Take from the data every line in which the word "swaps" is found.

[Dataset entries]
==========
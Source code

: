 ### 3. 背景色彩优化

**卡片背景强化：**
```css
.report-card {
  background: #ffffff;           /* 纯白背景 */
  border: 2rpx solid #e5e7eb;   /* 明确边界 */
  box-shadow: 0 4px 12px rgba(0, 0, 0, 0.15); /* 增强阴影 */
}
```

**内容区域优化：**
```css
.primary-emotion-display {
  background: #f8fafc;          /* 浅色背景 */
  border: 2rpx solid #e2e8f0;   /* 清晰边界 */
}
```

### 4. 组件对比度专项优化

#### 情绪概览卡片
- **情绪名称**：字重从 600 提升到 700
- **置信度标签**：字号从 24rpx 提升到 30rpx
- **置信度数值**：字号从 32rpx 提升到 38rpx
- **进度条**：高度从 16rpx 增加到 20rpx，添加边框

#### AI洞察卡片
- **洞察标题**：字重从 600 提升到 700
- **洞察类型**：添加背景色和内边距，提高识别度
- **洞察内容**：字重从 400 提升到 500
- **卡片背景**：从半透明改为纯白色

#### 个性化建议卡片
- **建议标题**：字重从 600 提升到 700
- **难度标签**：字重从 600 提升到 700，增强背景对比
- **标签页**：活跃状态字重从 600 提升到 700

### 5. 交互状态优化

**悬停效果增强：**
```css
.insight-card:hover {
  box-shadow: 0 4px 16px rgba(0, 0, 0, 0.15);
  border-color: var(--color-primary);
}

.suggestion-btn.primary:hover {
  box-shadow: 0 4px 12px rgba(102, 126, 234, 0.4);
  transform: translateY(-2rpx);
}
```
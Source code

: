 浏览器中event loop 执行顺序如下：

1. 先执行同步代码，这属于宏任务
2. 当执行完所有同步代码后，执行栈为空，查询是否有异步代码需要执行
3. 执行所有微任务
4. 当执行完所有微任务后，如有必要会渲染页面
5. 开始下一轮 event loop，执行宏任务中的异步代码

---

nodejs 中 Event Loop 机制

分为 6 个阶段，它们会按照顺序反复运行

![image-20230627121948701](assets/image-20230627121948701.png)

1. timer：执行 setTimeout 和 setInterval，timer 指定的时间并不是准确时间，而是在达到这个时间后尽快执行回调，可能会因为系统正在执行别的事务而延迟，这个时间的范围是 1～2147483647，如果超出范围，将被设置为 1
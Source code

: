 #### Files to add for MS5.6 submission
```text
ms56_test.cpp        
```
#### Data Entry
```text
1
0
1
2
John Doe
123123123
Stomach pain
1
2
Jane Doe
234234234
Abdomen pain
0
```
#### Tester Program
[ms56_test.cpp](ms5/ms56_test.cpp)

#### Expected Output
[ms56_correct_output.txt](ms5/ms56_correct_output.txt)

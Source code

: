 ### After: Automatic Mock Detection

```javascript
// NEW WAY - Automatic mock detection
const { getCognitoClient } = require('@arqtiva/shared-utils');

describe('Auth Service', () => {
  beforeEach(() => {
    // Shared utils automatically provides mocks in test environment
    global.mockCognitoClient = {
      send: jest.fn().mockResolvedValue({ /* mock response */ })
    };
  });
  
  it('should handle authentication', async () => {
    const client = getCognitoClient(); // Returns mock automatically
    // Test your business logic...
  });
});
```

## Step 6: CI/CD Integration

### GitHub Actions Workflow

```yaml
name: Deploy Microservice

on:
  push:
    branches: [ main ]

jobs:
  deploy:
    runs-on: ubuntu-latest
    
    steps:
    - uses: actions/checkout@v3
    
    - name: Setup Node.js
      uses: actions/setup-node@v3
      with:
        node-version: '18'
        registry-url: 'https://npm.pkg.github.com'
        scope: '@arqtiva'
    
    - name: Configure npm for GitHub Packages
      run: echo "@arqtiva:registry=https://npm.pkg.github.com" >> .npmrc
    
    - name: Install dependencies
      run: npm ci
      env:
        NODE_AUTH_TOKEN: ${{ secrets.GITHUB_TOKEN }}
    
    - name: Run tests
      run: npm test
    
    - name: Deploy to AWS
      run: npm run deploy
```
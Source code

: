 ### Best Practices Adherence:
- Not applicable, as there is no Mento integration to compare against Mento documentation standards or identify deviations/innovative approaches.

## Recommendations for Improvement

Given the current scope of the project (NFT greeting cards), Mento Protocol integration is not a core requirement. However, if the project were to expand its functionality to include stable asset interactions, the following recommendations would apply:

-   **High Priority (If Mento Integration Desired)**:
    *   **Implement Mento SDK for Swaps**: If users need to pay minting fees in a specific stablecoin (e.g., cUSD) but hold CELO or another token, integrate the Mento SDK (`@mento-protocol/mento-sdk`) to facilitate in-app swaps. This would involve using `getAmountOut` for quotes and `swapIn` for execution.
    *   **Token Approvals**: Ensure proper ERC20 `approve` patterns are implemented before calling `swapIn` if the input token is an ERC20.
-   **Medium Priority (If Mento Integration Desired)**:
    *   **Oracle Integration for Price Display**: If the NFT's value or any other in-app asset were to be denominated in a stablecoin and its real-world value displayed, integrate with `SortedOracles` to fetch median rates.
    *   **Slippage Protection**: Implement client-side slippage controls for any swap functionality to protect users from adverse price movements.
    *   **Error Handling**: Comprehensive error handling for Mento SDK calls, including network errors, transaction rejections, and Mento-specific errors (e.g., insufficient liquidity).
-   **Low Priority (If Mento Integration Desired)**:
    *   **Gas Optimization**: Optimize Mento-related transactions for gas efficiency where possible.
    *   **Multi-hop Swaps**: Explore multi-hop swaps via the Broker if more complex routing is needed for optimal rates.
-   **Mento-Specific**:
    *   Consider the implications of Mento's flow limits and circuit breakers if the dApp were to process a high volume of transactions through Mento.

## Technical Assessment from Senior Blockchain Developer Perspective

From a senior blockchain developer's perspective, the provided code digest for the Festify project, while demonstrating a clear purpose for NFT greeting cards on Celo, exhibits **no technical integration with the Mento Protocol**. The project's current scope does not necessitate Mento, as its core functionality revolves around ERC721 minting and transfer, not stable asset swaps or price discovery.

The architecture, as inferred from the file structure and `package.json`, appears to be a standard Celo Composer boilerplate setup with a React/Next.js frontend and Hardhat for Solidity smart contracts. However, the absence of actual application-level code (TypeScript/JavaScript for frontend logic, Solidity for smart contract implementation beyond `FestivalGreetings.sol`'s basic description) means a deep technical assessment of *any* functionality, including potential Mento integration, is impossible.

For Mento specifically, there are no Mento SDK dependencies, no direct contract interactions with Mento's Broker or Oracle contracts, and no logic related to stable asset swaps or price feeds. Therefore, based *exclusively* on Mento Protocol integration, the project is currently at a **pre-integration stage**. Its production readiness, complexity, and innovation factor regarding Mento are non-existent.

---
==========
> SOLUTION BELOW
    *   **Implement Mento SDK for Swaps**: If users need to pay minting fees in a specific stablecoin (e.g., cUSD) but hold CELO or another token, integrate the Mento SDK (`@mento-protocol/mento-sdk`) to facilitate in-app swaps. This would involve using `getAmountOut` for quotes and `swapIn` for execution.
    *   **Multi-hop Swaps**: Explore multi-hop swaps via the Broker if more complex routing is needed for optimal rates.
From a senior blockchain developer's perspective, the provided code digest for the Festify project, while demonstrating a clear purpose for NFT greeting cards on Celo, exhibits **no technical integration with the Mento Protocol**. The project's current scope does not necessitate Mento, as its core functionality revolves around ERC721 minting and transfer, not stable asset swaps or price discovery.
For Mento specifically, there are no Mento SDK dependencies, no direct contract interactions with Mento's Broker or Oracle contracts, and no logic related to stable asset swaps or price feeds. Therefore, based *exclusively* on Mento Protocol integration, the project is currently at a **pre-integration stage**. Its production readiness, complexity, and innovation factor regarding Mento are non-existent.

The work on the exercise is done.